Close Reading by Michael Laskey

 

                                                                                                  close reading

 

So You Want to be a Potter?

 

Here are some rules:

nose above the centre of the wheel

to find the centre of your pot.

The wholeness of your pot

depends on being centred.

 

Shape your pot from the inside.

It’s not what people see

but it’s what matters.

Once you have got it right inside

the rest sees to itself.  Well, more or less.

 

Balance your hands, make them a team,

one inside, one outside your pot.

While one hand pushes up,

the other gives support,

one as important as the other.

 

And keep a steady pace,

although your speed must vary.

There should be nothing sudden

to upset the growth.

I wish you joy!

 

Alice Beer

An immediately engaging title, both rhetorical and colloquial. It’s as if we might be overhearing part of an ongoing conversation, or it could be a question directed at us personally that perhaps has an edge of challenge to it – ‘Think it’s easy, do you?’
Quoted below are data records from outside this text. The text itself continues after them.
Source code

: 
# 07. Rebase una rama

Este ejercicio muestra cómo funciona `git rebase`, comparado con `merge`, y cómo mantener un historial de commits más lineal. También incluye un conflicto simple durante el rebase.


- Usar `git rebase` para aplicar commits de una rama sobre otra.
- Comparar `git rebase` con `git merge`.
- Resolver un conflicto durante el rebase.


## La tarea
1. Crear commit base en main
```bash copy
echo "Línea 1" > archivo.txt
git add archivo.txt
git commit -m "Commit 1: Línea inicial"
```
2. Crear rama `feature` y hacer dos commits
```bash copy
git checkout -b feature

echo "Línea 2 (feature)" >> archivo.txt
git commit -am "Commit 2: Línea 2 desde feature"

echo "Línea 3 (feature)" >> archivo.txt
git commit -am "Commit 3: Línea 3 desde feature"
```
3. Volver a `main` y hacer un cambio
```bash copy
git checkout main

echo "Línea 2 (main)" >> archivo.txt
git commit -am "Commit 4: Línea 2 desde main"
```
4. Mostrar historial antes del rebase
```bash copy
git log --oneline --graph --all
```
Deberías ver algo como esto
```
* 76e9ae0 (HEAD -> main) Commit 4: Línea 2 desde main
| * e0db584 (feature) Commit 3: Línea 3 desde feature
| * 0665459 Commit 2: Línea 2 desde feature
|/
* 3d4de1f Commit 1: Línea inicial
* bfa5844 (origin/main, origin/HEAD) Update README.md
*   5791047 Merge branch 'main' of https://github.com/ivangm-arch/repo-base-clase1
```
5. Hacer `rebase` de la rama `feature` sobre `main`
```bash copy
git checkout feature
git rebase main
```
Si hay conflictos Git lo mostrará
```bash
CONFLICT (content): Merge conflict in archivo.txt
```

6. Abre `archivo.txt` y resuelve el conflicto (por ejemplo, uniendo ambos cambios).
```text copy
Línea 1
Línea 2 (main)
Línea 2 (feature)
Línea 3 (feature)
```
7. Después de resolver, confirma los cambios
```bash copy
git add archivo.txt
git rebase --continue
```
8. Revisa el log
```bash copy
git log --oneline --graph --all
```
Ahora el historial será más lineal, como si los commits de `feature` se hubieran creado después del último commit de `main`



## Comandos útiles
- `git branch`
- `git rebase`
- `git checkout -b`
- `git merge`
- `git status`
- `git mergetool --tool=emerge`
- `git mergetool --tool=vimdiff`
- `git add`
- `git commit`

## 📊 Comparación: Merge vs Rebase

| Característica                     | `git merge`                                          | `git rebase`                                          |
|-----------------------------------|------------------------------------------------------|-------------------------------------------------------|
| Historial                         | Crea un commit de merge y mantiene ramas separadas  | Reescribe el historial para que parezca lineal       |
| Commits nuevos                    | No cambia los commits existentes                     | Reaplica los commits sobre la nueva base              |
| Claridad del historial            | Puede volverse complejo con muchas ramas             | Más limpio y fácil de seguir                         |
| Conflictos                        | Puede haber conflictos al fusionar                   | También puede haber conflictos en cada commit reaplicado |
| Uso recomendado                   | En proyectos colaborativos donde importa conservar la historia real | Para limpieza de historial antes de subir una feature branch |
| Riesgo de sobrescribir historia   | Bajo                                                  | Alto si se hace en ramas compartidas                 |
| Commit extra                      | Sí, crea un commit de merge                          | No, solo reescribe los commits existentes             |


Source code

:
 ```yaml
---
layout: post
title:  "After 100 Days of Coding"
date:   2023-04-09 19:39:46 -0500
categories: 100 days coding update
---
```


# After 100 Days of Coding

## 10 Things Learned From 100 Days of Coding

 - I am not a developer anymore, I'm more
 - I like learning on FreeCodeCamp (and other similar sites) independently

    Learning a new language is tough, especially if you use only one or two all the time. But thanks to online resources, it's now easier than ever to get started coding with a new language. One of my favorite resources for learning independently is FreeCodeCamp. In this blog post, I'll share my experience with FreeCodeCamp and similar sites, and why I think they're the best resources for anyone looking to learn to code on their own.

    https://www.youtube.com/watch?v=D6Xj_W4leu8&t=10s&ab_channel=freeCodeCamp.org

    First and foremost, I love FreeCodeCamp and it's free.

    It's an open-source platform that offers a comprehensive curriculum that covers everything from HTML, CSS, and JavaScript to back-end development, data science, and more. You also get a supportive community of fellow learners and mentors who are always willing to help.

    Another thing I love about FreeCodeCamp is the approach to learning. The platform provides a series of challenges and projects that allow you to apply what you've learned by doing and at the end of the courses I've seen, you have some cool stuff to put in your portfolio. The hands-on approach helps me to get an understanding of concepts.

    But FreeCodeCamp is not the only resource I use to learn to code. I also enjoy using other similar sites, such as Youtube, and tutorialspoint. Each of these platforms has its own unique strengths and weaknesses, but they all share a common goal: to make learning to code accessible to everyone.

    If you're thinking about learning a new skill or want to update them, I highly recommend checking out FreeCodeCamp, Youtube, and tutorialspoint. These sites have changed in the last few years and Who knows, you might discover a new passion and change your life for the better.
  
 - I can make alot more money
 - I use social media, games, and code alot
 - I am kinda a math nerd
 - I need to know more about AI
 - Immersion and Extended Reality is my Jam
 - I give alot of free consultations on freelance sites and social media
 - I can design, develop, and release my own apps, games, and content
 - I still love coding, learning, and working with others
But the simplicity of the first line immediately counteracts any worry we may have that the poet is mocking us and it sets the tone – straightforward, expository, eye on the object – and indeed the structure of the whole poem  – how to do it, four rules, one in each of the five-lined but clearly not exactly matching verses. It’s as if, despite the encouragement offered, the varied shapes of the verses simultaneously demonstrate how difficult it is to produce two pots that look identical.

The language is simple, unfussy, as ordinary as the clay she is working with. The poet isn’t showing off, just speaking plainly, trying to explain. There’s a lot of repetition, repetition that emphasises the concentration required, the balance of forces – ‘centre(d)’ comes three times and ‘pot’ twice in the first verse; in the second, ‘inside’ ‘what’ and ‘see(s)’ all appear twice. I love the quiet wit of her wry qualification – ‘Well, more or less.’ In the third verse we find another ‘inside’ braced against an ‘outside’, ‘one’ occurs four times and ‘the other’ twice. And there are unobtrusive rhymes, assonances and half rhymes too: rules/wheel/wholeness; pot/not/what/got; rest/itself/less; pot/support/important; keep/speed; sudden/upset; and although/growth.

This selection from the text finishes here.